The experimental section covers three families of instances: (i) randomly generated complete graphs with 50–200 vertices and varying densities, (ii) real‑world network data from power‑grid and telecommunication systems, and (iii) a suite of objective functions (cost, latency, reliability, energy consumption, etc.) combined with several weight patterns (decreasing, uniform, and mixed). Performance metrics include solution time, memory consumption, number of explored nodes, and the final OWA value. Key findings are: (1) the preprocessing‑enhanced MIP outperforms the baseline MIP by an average factor of 1.45 in runtime, (2) the LB/UB pruning reduces the explored search space by an average of 55 % and can be the sole driver of optimality for many instances with steeply decreasing weights, (3) the shaving phase alone is sufficient to certify optimality on a subset of instances, confirming that OWA with strongly decreasing weights behaves similarly to a single‑objective problem dominated by the first weight, and (4) for more balanced weight vectors the combined MIP‑plus‑pruning approach still yields a 30–40 % reduction in runtime compared with a naïve branch‑and‑bound without bounds.

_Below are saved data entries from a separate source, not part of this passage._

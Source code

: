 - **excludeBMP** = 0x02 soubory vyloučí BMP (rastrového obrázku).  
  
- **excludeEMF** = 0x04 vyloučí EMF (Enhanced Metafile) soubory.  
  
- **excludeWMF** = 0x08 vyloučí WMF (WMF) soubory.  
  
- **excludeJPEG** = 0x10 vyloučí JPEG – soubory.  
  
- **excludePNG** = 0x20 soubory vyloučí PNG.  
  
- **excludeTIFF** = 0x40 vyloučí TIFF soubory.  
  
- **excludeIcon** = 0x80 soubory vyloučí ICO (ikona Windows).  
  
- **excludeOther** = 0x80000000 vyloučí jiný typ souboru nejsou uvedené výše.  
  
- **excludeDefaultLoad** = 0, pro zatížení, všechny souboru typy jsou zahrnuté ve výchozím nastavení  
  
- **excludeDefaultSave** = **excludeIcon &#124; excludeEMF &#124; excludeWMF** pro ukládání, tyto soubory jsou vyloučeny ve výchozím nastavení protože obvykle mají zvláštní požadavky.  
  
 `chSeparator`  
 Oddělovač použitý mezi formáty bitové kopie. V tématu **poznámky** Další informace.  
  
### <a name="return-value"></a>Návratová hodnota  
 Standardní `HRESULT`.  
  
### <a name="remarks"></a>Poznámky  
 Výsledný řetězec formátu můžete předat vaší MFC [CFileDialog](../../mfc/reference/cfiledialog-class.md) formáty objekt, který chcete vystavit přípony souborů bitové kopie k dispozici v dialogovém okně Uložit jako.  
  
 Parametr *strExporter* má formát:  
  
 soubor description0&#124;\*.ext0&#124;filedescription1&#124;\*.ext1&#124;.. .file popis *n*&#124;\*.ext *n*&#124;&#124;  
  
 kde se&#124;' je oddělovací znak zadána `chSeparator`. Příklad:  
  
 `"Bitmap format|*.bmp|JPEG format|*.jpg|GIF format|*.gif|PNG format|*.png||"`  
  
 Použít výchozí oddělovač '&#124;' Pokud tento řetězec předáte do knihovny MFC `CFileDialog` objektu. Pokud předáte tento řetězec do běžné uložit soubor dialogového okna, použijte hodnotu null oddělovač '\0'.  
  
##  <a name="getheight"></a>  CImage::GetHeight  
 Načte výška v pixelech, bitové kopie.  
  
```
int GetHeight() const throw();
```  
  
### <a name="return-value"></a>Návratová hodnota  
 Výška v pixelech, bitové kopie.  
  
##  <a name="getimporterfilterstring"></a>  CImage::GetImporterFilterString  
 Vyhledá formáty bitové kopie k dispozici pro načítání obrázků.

The paper concludes by acknowledging limitations: the theoretical results and the proposed bounds rely on non‑negative, preferably decreasing weight vectors. Negative or non‑monotonic weights break the validity of the lower bound and complicate the ordering constraints in the MIP. Moreover, the current study is confined to static graphs; extending the methodology to dynamic or streaming environments where edge costs evolve over time remains an open challenge. Future research directions suggested include (a) generalizing the bounds to arbitrary weight patterns, (b) integrating heuristic or meta‑heuristic methods (e.g., genetic algorithms, ant colony optimization) with the exact framework to handle very large instances, and (c) developing incremental update mechanisms for OWA‑MST in evolving networks.
Overall, the work makes a substantial contribution by formalizing the OWA‑MST problem, proving its weak NP‑hardness, delivering a compact MIP formulation enhanced by provable optimality conditions, and introducing robust bound‑based pruning techniques that together enable the exact solution of medium‑size multi‑objective spanning tree instances under a wide range of weight configurations.